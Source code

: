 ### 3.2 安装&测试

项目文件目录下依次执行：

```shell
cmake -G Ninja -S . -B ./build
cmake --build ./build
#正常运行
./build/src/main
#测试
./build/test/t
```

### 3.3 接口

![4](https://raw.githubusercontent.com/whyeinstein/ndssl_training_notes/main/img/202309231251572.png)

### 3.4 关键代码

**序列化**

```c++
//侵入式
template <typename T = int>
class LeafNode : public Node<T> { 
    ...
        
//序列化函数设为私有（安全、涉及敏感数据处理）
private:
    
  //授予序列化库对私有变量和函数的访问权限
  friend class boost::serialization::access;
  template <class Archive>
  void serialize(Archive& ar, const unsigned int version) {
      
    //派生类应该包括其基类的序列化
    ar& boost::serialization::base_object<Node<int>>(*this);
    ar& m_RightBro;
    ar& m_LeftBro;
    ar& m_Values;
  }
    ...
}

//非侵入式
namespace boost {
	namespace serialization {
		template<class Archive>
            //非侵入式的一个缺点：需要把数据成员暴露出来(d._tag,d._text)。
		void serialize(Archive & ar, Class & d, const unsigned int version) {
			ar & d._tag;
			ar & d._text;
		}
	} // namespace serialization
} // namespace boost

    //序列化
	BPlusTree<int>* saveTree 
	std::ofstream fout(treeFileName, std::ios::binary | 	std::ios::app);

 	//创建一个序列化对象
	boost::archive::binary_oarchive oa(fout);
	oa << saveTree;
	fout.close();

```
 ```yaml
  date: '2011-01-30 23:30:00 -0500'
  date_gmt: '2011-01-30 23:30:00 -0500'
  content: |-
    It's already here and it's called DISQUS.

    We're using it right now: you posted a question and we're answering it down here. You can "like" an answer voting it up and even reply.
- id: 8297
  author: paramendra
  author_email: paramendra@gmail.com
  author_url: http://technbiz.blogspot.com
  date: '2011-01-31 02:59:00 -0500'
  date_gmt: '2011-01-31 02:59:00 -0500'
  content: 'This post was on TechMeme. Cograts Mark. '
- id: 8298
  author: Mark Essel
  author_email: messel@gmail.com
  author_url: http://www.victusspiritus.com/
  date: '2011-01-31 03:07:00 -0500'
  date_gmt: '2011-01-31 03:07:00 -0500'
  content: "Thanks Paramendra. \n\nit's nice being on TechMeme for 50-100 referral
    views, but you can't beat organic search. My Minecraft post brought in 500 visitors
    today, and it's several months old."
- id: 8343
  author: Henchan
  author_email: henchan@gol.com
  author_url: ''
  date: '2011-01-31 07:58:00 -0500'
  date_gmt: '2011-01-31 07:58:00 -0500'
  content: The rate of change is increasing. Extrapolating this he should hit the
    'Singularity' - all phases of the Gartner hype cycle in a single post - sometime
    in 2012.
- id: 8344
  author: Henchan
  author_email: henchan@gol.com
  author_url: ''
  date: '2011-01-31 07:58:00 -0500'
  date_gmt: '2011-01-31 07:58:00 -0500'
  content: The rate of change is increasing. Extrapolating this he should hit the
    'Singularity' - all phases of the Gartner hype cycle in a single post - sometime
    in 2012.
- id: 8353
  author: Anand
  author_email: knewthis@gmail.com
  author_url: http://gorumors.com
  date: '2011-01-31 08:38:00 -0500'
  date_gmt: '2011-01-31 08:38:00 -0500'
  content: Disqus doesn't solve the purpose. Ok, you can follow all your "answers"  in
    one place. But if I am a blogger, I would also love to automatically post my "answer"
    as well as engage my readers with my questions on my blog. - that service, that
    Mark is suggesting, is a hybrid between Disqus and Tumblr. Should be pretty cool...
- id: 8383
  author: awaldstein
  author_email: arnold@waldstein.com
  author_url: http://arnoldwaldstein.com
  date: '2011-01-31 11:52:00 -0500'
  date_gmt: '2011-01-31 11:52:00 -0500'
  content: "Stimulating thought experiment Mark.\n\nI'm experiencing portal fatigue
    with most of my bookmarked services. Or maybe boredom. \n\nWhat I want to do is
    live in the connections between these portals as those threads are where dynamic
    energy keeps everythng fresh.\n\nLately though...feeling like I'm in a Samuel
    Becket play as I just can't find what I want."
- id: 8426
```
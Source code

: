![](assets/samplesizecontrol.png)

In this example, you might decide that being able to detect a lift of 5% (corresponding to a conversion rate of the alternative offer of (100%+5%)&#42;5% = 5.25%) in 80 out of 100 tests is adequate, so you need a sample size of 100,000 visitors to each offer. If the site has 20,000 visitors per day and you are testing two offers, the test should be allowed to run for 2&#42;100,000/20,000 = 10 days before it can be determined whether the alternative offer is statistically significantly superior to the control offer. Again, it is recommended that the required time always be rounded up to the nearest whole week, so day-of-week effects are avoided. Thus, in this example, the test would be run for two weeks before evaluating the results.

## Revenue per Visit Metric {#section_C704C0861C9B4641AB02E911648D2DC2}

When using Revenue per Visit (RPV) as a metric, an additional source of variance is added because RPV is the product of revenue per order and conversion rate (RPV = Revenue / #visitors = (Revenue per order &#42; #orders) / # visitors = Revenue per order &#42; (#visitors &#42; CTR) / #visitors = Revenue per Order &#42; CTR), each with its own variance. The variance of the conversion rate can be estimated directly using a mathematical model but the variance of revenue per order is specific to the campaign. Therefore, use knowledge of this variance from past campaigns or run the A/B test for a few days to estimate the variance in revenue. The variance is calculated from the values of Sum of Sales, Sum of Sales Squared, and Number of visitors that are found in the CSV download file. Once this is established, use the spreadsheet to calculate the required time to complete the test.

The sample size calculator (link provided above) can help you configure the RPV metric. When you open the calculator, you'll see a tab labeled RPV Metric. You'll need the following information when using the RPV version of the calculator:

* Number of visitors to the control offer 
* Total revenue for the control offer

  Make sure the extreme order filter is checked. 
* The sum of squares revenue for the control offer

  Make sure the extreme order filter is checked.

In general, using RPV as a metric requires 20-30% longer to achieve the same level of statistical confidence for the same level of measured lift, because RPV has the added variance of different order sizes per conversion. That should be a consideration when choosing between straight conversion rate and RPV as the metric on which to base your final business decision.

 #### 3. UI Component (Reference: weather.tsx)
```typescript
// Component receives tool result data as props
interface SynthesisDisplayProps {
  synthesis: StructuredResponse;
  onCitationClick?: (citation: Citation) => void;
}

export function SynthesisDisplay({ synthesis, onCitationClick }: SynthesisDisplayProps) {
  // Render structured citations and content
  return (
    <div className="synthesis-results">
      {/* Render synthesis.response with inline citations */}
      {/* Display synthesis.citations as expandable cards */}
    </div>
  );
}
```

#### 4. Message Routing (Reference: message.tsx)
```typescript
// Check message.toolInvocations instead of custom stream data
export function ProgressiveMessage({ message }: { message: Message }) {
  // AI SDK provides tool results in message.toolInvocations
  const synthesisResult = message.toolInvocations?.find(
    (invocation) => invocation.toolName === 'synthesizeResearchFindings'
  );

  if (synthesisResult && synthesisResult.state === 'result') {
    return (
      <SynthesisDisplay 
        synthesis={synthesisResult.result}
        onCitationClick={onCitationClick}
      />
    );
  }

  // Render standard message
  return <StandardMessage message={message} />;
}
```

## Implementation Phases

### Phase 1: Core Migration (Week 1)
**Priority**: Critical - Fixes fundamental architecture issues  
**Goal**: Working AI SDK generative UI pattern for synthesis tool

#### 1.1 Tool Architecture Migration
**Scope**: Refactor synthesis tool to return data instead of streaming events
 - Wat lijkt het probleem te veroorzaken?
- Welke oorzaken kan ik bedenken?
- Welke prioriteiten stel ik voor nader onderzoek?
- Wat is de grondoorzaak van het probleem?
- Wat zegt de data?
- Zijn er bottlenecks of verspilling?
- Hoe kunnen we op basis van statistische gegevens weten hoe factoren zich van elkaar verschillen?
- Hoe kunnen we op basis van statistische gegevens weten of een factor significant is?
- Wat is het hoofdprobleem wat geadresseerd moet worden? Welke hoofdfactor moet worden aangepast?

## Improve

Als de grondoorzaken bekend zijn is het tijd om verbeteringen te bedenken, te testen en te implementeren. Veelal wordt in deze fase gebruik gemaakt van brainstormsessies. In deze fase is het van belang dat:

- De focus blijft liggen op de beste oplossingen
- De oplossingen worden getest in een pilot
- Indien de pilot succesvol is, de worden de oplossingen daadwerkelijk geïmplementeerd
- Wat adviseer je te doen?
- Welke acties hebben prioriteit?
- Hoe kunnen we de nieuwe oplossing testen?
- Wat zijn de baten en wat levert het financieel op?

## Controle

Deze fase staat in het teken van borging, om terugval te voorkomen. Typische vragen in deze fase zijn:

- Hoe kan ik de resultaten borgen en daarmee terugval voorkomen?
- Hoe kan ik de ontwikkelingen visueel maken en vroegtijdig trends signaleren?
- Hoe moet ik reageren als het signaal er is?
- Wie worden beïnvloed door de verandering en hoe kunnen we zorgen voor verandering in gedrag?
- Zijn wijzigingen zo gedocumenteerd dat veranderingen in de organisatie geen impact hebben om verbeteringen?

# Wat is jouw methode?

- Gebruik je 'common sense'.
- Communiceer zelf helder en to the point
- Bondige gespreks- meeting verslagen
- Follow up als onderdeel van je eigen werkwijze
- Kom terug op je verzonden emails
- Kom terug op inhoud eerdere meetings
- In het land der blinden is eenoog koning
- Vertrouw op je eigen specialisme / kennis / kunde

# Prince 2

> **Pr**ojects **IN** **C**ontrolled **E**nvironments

» Required action
Lines in the data that hold "Welke" must be located and copied.

» Result of the task
- Welke oorzaken kan ik bedenken?
- Welke prioriteiten stel ik voor nader onderzoek?
- Wat is het hoofdprobleem wat geadresseerd moet worden? Welke hoofdfactor moet worden aangepast?
- Welke acties hebben prioriteit?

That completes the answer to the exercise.